Michelle Malkin appeared on the YouTube channel of prominent white nationalist content creator Vincent James on Tuesday, where she applauded young alt-right supporters for having “come to the epiphanies that for me took a long time in the making.”

It appears that Malkin, after becoming a pariah among mainstream conservatives, has decided to lean into her support among the far-right.

Writers and members of the mainstream GOP began distancing themselves from Malkin after she explicitly endorsed anti-Semitic and white nationalist YouTube political personality Nicholas Fuentes in a speech at UCLA in November. Subsequently, Young America’s Foundation cut ties with Malkin. Washington Examiner’s Tiana Lowe chided Malkin for affiliating with racists “because [Malkin] sees them as the most potent allies available to back a militantly xenophobic agenda.” Jonathan S. Tobin wrote in the New York Post that Malkin “thinks these haters are allies in a crusade to halt all non-European immigration (ironic, since Malkin’s parents were Filipino immigrants).”

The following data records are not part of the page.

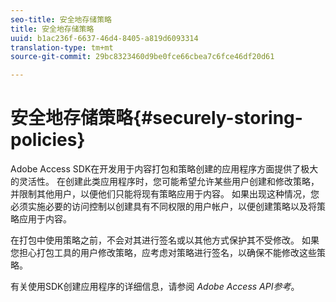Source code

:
 ```yaml
---
seo-title: 安全地存储策略
title: 安全地存储策略
uuid: b1ac236f-6637-46d4-8405-a819d6093314
translation-type: tm+mt
source-git-commit: 29bc8323460d9be0fce66cbea7c6fce46df20d61

---
```



# 安全地存储策略{#securely-storing-policies}

Adobe Access SDK在开发用于内容打包和策略创建的应用程序方面提供了极大的灵活性。 在创建此类应用程序时，您可能希望允许某些用户创建和修改策略，并限制其他用户，以便他们只能将现有策略应用于内容。 如果出现这种情况，您必须实施必要的访问控制以创建具有不同权限的用户帐户，以便创建策略以及将策略应用于内容。

在打包中使用策略之前，不会对其进行签名或以其他方式保护其不受修改。 如果您担心打包工具的用户修改策略，应考虑对策略进行签名，以确保不能修改这些策略。

有关使用SDK创建应用程序的详细信息，请参阅 *Adobe Access API参考*。
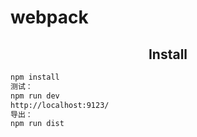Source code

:  <h1>webpack</h1>

<h2 align="center">Install</h2>

```bash
npm install
测试：
npm run dev 
http://localhost:9123/
导出：
npm run dist
```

Malkin said she met Vincent James, who also goes by the pseudonyms of Vincent Foxx and Vincent James O’Connor, at the UCLA event, adding that it was “excellent to make that connection.” James is a far-right YouTube political entertainer who often pushes white nationalist and conspiratorial content and was spotted perusing the perimeter of the 2019 Conservative Political Action Conference with Fuentes.

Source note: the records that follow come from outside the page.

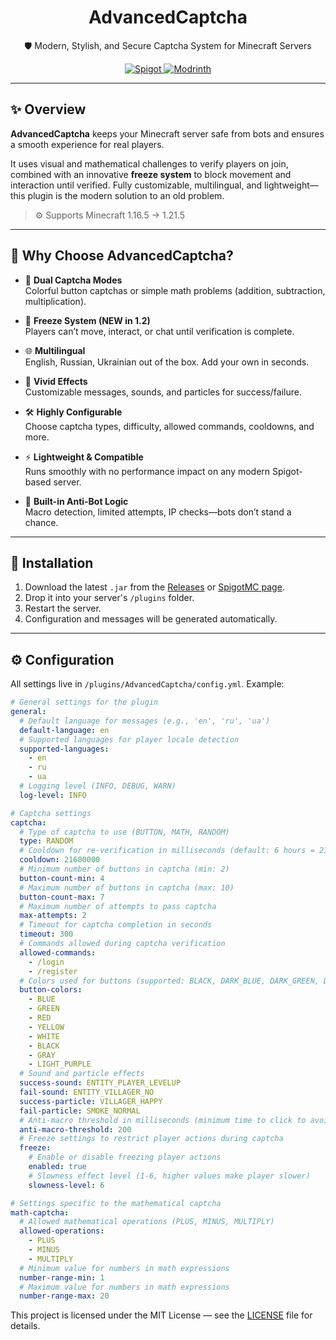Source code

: <h1 align="center">AdvancedCaptcha</h1>
<p align="center">🛡️ Modern, Stylish, and Secure Captcha System for Minecraft Servers</p>

<p align="center">
  <a href="https://www.spigotmc.org/resources/127093/">
    <img src="https://cdn.jsdelivr.net/npm/@intergrav/devins-badges@3/assets/compact/available/spigot_vector.svg" alt="Spigot" />
  </a>
  <a href="https://modrinth.com/plugin/advancedcaptcha">
    <img src="https://cdn.jsdelivr.net/npm/@intergrav/devins-badges@3/assets/compact/available/modrinth_vector.svg" alt="Modrinth" />
  </a>
</p>

---

## ✨ Overview

**AdvancedCaptcha** keeps your Minecraft server safe from bots and ensures a smooth experience for real players.

It uses visual and mathematical challenges to verify players on join, combined with an innovative **freeze system** to block movement and interaction until verified. Fully customizable, multilingual, and lightweight—this plugin is the modern solution to an old problem.

> ⚙️ Supports Minecraft 1.16.5 → 1.21.5

---

## 🧠 Why Choose AdvancedCaptcha?

- 🔘 **Dual Captcha Modes**  
  Colorful button captchas or simple math problems (addition, subtraction, multiplication).

- 🧊 **Freeze System (NEW in 1.2)**  
  Players can’t move, interact, or chat until verification is complete.

- 🌐 **Multilingual**  
  English, Russian, Ukrainian out of the box. Add your own in seconds.

- 🌈 **Vivid Effects**  
  Customizable messages, sounds, and particles for success/failure.

- 🛠️ **Highly Configurable**  
  Choose captcha types, difficulty, allowed commands, cooldowns, and more.

- ⚡ **Lightweight & Compatible**  
  Runs smoothly with no performance impact on any modern Spigot-based server.

- 🤖 **Built-in Anti-Bot Logic**  
  Macro detection, limited attempts, IP checks—bots don’t stand a chance.

---

## 🔧 Installation

1. Download the latest `.jar` from the [Releases](https://github.com/FeelingAlive0/AdvancedCaptcha/releases) or [SpigotMC page](https://www.spigotmc.org/resources/advancedcaptcha-modern-hub-captcha-system-1-16-5-1-21-5.127093/).
2. Drop it into your server's `/plugins` folder.
3. Restart the server.
4. Configuration and messages will be generated automatically.

---

## ⚙️ Configuration

All settings live in `/plugins/AdvancedCaptcha/config.yml`. Example:

```yaml
# General settings for the plugin
general:
  # Default language for messages (e.g., 'en', 'ru', 'ua')
  default-language: en
  # Supported languages for player locale detection
  supported-languages:
    - en
    - ru
    - ua
  # Logging level (INFO, DEBUG, WARN)
  log-level: INFO

# Captcha settings
captcha:
  # Type of captcha to use (BUTTON, MATH, RANDOM)
  type: RANDOM
  # Cooldown for re-verification in milliseconds (default: 6 hours = 21600000 ms)
  cooldown: 21600000
  # Minimum number of buttons in captcha (min: 2)
  button-count-min: 4
  # Maximum number of buttons in captcha (max: 10)
  button-count-max: 7
  # Maximum number of attempts to pass captcha
  max-attempts: 2
  # Timeout for captcha completion in seconds
  timeout: 300
  # Commands allowed during captcha verification
  allowed-commands:
    - /login
    - /register
  # Colors used for buttons (supported: BLACK, DARK_BLUE, DARK_GREEN, DARK_AQUA, DARK_RED, DARK_PURPLE, GOLD, GRAY, DARK_GRAY, BLUE, GREEN, AQUA, RED, LIGHT_PURPLE, YELLOW, WHITE)
  button-colors:
    - BLUE
    - GREEN
    - RED
    - YELLOW
    - WHITE
    - BLACK
    - GRAY
    - LIGHT_PURPLE
  # Sound and particle effects
  success-sound: ENTITY_PLAYER_LEVELUP
  fail-sound: ENTITY_VILLAGER_NO
  success-particle: VILLAGER_HAPPY
  fail-particle: SMOKE_NORMAL
  # Anti-macro threshold in milliseconds (minimum time to click to avoid macro detection)
  anti-macro-threshold: 200
  # Freeze settings to restrict player actions during captcha
  freeze:
    # Enable or disable freezing player actions
    enabled: true
    # Slowness effect level (1-6, higher values make player slower)
    slowness-level: 6

# Settings specific to the mathematical captcha
math-captcha:
  # Allowed mathematical operations (PLUS, MINUS, MULTIPLY)
  allowed-operations:
    - PLUS
    - MINUS
    - MULTIPLY
  # Minimum value for numbers in math expressions
  number-range-min: 1
  # Maximum value for numbers in math expressions
  number-range-max: 20

```
This project is licensed under the MIT License — see the [LICENSE](LICENSE) file for details.
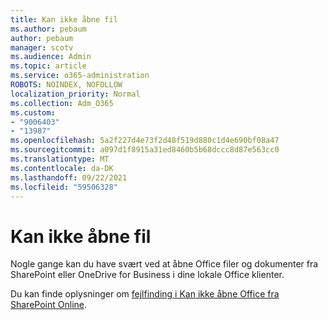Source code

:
 ```yaml
---
title: Kan ikke åbne fil
ms.author: pebaum
author: pebaum
manager: scotv
ms.audience: Admin
ms.topic: article
ms.service: o365-administration
ROBOTS: NOINDEX, NOFOLLOW
localization_priority: Normal
ms.collection: Adm_O365
ms.custom:
- "9006403"
- "13987"
ms.openlocfilehash: 5a2f227d4e73f2d48f519d880c1d4e690bf08a47
ms.sourcegitcommit: a097d1f8915a31ed8460b5b68dccc8d87e563cc0
ms.translationtype: MT
ms.contentlocale: da-DK
ms.lasthandoff: 09/22/2021
ms.locfileid: "59506328"
---
```

# <a name="cant-open-file"></a>Kan ikke åbne fil

Nogle gange kan du have svært ved at åbne Office filer og dokumenter fra SharePoint eller OneDrive for Business i dine lokale Office klienter. 

Du kan finde oplysninger om [fejlfinding i Kan ikke åbne Office fra SharePoint Online](https://docs.microsoft.com/sharepoint/troubleshoot/administration/cant-open-office-files).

Michelle Malkin appears on the YouTube channel of Vincent James on December 10, 2019. (Screenshot / YouTube)

During her 42-minute interview with James, Malkin said her recent embrace of the self-described “groyper” alt-right made sense to her because it was in line with the type of politics she had been trying to engage in for the last 25 years.

“I feel like there’s a good synergy and partnership here because that’s the work that I’ve been trying to do for 25 plus years. It’s been frustrating because so many people don’t care. And so, when I see a glimpse, a glimmer of a spark of energy and hope and optimism, yeah, hell yeah, I’m going to run to that,” Malkin said. “That’s what I did.”

Earlier in the interview, James had vouched for Malkin to the “groyper” crowd, which recently co-opted Trump’s “America First” slogan to brand its latest efforts.

“I can’t stress this enough. Michelle Malkin supports America First. Michelle Malkin tells the truth. Michelle Malkin is standing up against the conservative establishment,” James said.

In one portion of the duo’s conversation, James asked Malkin to stop him when one of the following policy proposals sounded white nationalist: an immigration moratorium for at least 10 years, prosecuting employers who hire undocumented immigrants, banning welfare for undocumented immigrants, and requiring high school students visit a third-world country “so that they see how great they have it here.”

Malkin did not stop him.

Malkin alleged that conservatives know and believe that demographic changes in the United States could negatively affect them, but says they don’t talk about it publicly for monetary reasons. (Malkin does not seem to consider the possibility that conservatives could try appealing to immigrants instead.) Malkin also praised “America First” activists who hung a banner over a bridge in Virginia that featured a design scheme remarkably similar to the one used by American Identity Movement, the rebranded white nationalist group Identity Evropa.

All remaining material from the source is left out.